ABNnews – Militer Israel (IDF) lagi-lagi dihantam kabar miring dari internalnya sendiri. Dua personel Angkatan Udara Israel dilaporkan ditangkap atas tuduhan serius: menjadi mata-mata untuk pihak Iran.
Penangkapan ini menambah panjang daftar tentara Zionis yang membelot pasca-pecahnya perang terbaru pada 28 Februari lalu.
Kepala divisi investigasi kriminal kepolisian militer IDF, Lee Ayash, mengonfirmasi bahwa kedua tentara tersebut kini tengah mendekam di tahanan. Mereka bakal menjalani pemeriksaan intensif selama satu bulan ke depan untuk membongkar motif di balik aksi nekat tersebut.

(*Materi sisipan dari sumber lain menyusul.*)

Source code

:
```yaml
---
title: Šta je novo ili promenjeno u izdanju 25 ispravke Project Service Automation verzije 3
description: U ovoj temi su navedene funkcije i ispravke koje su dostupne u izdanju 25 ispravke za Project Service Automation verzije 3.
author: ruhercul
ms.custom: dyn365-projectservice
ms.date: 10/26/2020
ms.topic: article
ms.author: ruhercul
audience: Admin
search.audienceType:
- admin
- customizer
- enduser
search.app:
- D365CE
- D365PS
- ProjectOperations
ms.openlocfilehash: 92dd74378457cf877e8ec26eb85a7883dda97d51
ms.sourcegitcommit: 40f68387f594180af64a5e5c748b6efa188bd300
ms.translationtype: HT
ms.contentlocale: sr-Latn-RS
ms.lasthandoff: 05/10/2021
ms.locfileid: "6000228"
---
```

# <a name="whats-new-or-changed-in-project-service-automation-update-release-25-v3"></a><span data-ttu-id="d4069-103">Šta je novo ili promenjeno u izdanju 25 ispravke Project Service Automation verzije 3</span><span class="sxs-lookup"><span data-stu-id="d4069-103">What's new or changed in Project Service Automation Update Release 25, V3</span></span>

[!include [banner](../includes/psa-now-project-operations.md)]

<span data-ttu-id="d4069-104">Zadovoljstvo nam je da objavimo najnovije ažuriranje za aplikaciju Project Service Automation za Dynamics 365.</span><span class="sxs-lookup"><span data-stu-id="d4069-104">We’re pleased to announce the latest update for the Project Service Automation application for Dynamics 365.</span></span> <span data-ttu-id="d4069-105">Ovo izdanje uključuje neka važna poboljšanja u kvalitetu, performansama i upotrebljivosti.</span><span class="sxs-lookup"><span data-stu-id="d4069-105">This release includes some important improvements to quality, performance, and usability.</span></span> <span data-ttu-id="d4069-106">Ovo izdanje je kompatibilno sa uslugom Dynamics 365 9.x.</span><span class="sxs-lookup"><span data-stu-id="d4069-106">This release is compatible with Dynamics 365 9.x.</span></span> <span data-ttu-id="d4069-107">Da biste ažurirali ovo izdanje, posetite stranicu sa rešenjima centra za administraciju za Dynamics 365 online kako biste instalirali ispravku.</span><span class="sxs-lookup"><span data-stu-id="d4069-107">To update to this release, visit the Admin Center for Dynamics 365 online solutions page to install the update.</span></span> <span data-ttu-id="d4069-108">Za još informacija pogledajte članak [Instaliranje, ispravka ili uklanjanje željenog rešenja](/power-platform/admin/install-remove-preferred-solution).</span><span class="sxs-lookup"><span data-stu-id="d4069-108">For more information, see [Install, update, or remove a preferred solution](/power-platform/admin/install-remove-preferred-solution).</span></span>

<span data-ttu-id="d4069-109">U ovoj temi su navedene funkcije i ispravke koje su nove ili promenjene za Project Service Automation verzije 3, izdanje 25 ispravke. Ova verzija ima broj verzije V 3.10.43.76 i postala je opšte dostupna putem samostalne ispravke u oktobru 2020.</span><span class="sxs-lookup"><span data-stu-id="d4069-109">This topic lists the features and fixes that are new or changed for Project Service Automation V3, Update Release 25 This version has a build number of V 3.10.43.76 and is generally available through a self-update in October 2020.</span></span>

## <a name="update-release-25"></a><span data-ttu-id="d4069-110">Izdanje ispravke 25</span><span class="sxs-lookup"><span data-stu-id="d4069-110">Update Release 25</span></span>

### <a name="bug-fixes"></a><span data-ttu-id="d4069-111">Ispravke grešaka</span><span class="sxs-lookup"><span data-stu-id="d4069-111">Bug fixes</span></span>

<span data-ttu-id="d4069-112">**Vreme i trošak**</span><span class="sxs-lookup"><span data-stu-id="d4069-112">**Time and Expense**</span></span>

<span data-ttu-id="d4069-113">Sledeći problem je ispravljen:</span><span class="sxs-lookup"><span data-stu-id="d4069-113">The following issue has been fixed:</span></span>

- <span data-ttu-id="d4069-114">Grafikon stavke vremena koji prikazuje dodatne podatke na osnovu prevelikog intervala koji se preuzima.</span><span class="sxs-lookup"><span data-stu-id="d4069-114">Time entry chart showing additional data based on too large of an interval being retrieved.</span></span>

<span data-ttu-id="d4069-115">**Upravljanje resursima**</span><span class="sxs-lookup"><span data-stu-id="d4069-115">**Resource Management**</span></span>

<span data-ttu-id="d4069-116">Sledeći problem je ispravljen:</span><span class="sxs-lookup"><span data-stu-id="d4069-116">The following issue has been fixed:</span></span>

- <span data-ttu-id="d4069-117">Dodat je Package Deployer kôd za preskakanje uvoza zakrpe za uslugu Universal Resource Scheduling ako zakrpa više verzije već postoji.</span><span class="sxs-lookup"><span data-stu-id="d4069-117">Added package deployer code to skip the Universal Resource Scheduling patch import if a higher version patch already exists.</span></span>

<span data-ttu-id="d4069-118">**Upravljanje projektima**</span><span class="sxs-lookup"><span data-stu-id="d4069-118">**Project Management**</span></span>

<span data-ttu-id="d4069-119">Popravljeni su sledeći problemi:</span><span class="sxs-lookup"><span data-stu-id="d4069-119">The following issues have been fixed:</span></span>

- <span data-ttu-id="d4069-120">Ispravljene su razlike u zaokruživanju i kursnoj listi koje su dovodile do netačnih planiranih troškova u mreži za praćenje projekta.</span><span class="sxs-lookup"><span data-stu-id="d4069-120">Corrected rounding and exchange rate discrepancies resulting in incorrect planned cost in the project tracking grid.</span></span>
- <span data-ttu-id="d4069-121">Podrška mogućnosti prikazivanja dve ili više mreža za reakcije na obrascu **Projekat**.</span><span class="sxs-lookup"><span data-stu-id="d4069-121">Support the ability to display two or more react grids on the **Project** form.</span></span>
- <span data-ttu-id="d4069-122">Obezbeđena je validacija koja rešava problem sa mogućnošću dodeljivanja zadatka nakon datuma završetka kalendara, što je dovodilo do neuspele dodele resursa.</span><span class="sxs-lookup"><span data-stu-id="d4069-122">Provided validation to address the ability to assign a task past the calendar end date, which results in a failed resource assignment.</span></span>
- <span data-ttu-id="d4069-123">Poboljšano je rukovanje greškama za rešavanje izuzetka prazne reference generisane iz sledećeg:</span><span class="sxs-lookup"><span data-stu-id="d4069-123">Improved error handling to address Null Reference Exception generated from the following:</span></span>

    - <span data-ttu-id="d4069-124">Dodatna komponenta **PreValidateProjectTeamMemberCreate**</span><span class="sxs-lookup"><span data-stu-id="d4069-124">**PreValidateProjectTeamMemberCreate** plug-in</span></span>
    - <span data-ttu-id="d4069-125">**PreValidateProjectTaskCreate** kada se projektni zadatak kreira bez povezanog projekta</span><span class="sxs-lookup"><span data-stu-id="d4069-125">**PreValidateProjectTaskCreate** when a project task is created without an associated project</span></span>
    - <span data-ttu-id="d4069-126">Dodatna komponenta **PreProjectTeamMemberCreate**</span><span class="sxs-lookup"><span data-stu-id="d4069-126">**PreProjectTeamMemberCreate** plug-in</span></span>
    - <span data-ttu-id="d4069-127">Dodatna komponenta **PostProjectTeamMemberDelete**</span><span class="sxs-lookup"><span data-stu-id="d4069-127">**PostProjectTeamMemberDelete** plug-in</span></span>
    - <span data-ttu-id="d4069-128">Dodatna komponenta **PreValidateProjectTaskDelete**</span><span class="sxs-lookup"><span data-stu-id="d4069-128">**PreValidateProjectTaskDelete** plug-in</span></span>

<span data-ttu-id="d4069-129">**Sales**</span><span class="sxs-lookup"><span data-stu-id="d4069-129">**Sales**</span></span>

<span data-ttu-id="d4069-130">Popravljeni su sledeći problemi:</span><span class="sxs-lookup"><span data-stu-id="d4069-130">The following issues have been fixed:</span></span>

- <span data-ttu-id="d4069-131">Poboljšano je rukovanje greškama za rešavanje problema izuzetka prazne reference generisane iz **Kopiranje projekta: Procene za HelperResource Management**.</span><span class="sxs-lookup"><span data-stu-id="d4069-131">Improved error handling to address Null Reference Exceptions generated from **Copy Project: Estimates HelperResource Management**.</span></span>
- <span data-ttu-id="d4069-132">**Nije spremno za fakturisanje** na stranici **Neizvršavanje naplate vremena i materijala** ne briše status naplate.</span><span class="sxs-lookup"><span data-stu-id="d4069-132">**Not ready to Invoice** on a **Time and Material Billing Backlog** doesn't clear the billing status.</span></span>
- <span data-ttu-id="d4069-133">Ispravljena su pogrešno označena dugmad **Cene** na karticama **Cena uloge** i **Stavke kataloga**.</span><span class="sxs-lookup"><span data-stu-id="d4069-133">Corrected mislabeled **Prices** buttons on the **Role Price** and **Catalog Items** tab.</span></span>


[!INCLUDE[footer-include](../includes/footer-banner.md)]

Lee Ayash mengungkapkan, ada kecurigaan kuat bahwa agen intelijen Iran berhasil merekrut para tentara ini. Modusnya cukup licik, yakni memanfaatkan jabatan mereka untuk mengintip informasi rahasia yang bersifat sangat sensitif.
Nggak main-main, data yang diduga dibocorkan mencakup sistem militer, lokasi-lokasi strategis, hingga profil tokoh militer berpangkat tinggi. Bayangkan detikers, posisi para jenderal mereka sendiri pun terancam gara-gara pengkhianatan ini!
Melansir laporan i24 News, kasus spionase ini diduga bukan cuma urusan dua orang saja. Polisi militer mencium adanya jaringan yang lebih besar dan sistematis. Penyelidikan awal bahkan sudah menyasar personel dari unit-unit super sensitif, termasuk bagian pertahanan udara.
Pihak keamanan Israel pun geram dan berjanji bakal mengambil tindakan tegas sebagai respons atas kasus yang mencoreng muka militer Zionis tersebut.
Aksi pembelotan ini ternyata bukan yang pertama kalinya terjadi sejak perang pecah akhir Februari 2026. Sebelumnya pada 20 Maret, polisi Israel juga menangkap seorang tentara cadangan yang bertugas di sistem pertahanan udara kebanggaan mereka, Iron Dome, atas tuduhan serupa menjadi agen Iran.